Examine the records below. Report how many of their lines contain the word "words", with no other content.

┏━━

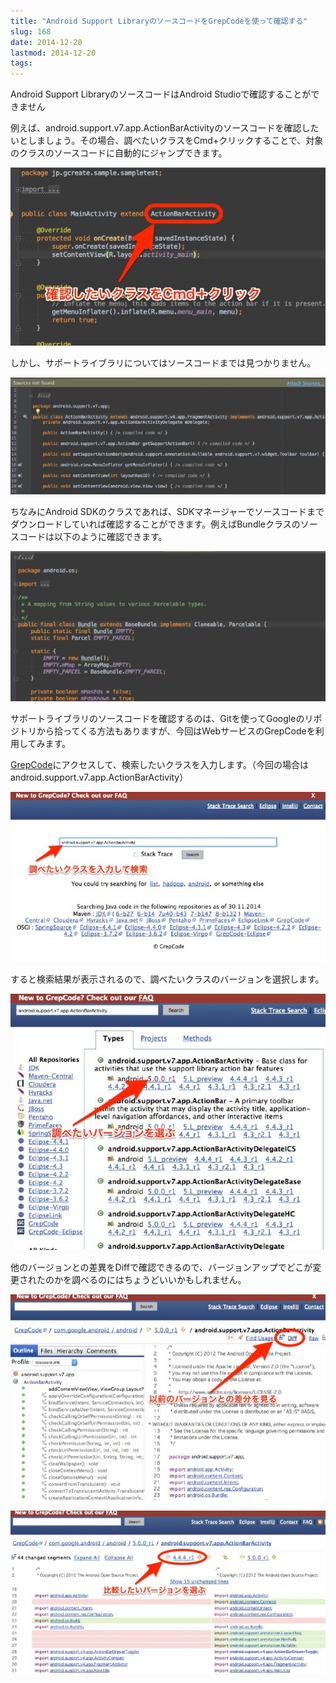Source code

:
 ```yaml
---
title: "Android Support LibraryのソースコードをGrepCodeを使って確認する"
slug: 168
date: 2014-12-20
lastmod: 2014-12-20
tags: 
---
```


Android Support LibraryのソースコードはAndroid Studioで確認することができません

例えば、android.support.v7.app.ActionBarActivityのソースコードを確認したいとしましょう。その場合、調べたいクラスをCmd+クリックすることで、対象のクラスのソースコードに自動的にジャンプできます。

![Android Studioでソースコードを確認する](6eb11c616704a61f7fabe63eae153a67.jpg)

しかし、サポートライブラリについてはソースコードまでは見つかりません。

![ActionBarActivity](ActionBarActivity.jpg)

ちなみにAndroid SDKのクラスであれば、SDKマネージャーでソースコードまでダウンロードしていれば確認することができます。例えばBundleクラスのソースコードは以下のように確認できます。

![例：Bundleのソースコード](0fd4ce27d24a1d0c8359e43ff8d58e9b.jpg)

サポートライブラリのソースコードを確認するのは、Gitを使ってGoogleのリポジトリから拾ってくる方法もありますが、今回はWebサービスのGrepCodeを利用してみます。

<a href="http://grepcode.com/" class="broken_link">GrepCode</a>にアクセスして、検索したいクラスを入力します。（今回の場合はandroid.support.v7.app.ActionBarActivity）

![検索したいクラスを入力](cb0c23581f939230a15e58d59babe95f.jpg)

すると検索結果が表示されるので、調べたいクラスのバージョンを選択します。

![バージョンを選択](d30bc00ee8753b6de9a0866202a57b90.jpg)

他のバージョンとの差異をDiffで確認できるので、バージョンアップでどこが変更されたのかを調べるのにはちょうどいいかもしれません。

![他バージョンとの際はDiffで確認できる](5540faa9733549b0f604fb3995f2449b.jpg)

![比較するバージョンを選択](838451857577d15c1822e7a0078349cf.jpg)


  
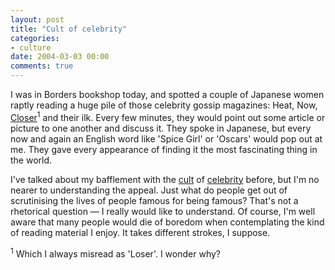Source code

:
 ```yaml
---
layout: post
title: "Cult of celebrity"
categories:
- culture
date: 2004-03-03 00:00
comments: true
---
```


<p>I was in Borders bookshop today, and spotted a couple of Japanese women raptly reading a huge pile of those celebrity gossip magazines: Heat, Now, <a href="http://www.closermag.co.uk/" title="Loser, I mean Closer magazine">Closer</a><sup>1</sup> and their ilk. Every few minutes, they would point out some article or picture to one another and discuss it. They spoke in Japanese, but every now and again an English word like 'Spice Girl' or 'Oscars' would pop out at me. They gave every appearance of finding it the most fascinating thing in the world.</p>

<p>I've talked about my bafflement with the <a href="http://www.rousette.org.uk/mt-static/blog/archives/000003.html" title="Celebrity, schmelebrity">cult</a> of <a href="http://www.rousette.org.uk/mt-static/blog/archives/000055.html" title="Thank goodness it ends today">celebrity</a> before, but I'm no nearer to understanding the appeal. Just what do people get out of scrutinising the lives of people famous for being famous? That's not a rhetorical question &mdash; I really would like to understand. Of course, I'm well aware that many people would die of boredom when contemplating the kind of reading material I enjoy. It takes different strokes, I suppose.</p>

<p><sup>1</sup> Which I always misread as 'Loser'. I wonder why?</p>


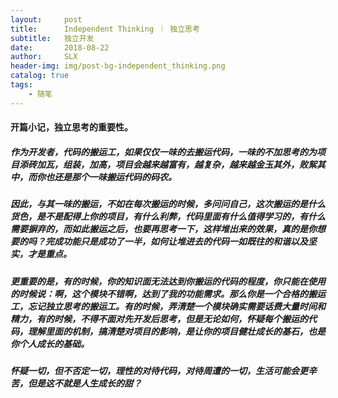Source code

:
 ```yaml
---
layout:     post
title:      Independent Thinking ｜ 独立思考
subtitle:   独立开发
date:       2018-08-22
author:     SLX 
header-img: img/post-bg-independent_thinking.png
catalog: true
tags:
    - 随笔
---
```


#### 开篇小记，独立思考的重要性。
##### 作为开发者，代码的搬运工，如果仅仅一味的去搬运代码，一味的不加思考的为项目添砖加瓦，组装，加高，项目会越来越富有，越复杂，越来越金玉其外，败絮其中，而你也还是那个一味搬运代码的码农。

##### 因此，与其一味的搬运，不如在每次搬运的时候，多问问自己，这次搬运的是什么货色，是不是配得上你的项目，有什么利弊，代码里面有什么值得学习的，有什么需要摒弃的，而如此搬运之后，也要再思考一下，这样堆出来的效果，真的是你想要的吗？完成功能只是成功了一半，如何让堆进去的代码一如既往的和谐以及坚实，才是重点。

##### 更重要的是，有的时候，你的知识面无法达到你搬运的代码的程度，你只能在使用的时候说：啊，这个模块不错啊，达到了我的功能需求。那么你是一个合格的搬运工，忘记独立思考的搬运工。有的时候，弄清楚一个模块确实需要话费大量时间和精力，有的时候，不得不面对先开发后思考，但是无论如何，怀疑每个搬运的代码，理解里面的机制，搞清楚对项目的影响，是让你的项目健壮成长的基石，也是你个人成长的基础。

##### 怀疑一切，但不否定一切，理性的对待代码，对待周遭的一切，生活可能会更辛苦，但是这不就是人生成长的甜？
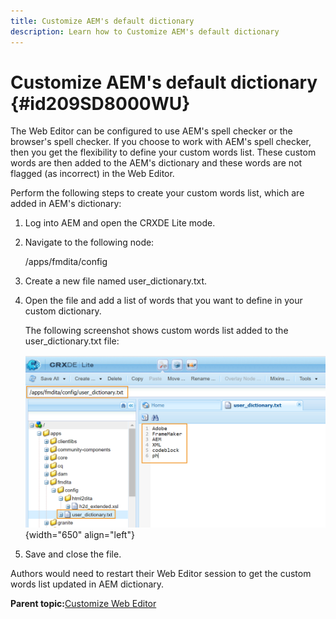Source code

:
 ```yaml
---
title: Customize AEM's default dictionary
description: Learn how to Customize AEM's default dictionary
---
```


# Customize AEM's default dictionary {#id209SD8000WU}

The Web Editor can be configured to use AEM's spell checker or the browser's spell checker. If you choose to work with AEM's spell checker, then you get the flexibility to define your custom words list. These custom words are then added to the AEM's dictionary and these words are not flagged \(as incorrect\) in the Web Editor.

Perform the following steps to create your custom words list, which are added in AEM's dictionary:

1.  Log into AEM and open the CRXDE Lite mode.

1.  Navigate to the following node:

    /apps/fmdita/config

1.  Create a new file named user\_dictionary.txt.

1.  Open the file and add a list of words that you want to define in your custom dictionary.

    The following screenshot shows custom words list added to the user\_dictionary.txt file:

    ![](assets/custom-words-list-dictionary.png){width="650" align="left"}

1.  Save and close the file.


Authors would need to restart their Web Editor session to get the custom words list updated in AEM dictionary.

**Parent topic:**[Customize Web Editor](conf-web-editor.md)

┗━━

### Finished task
6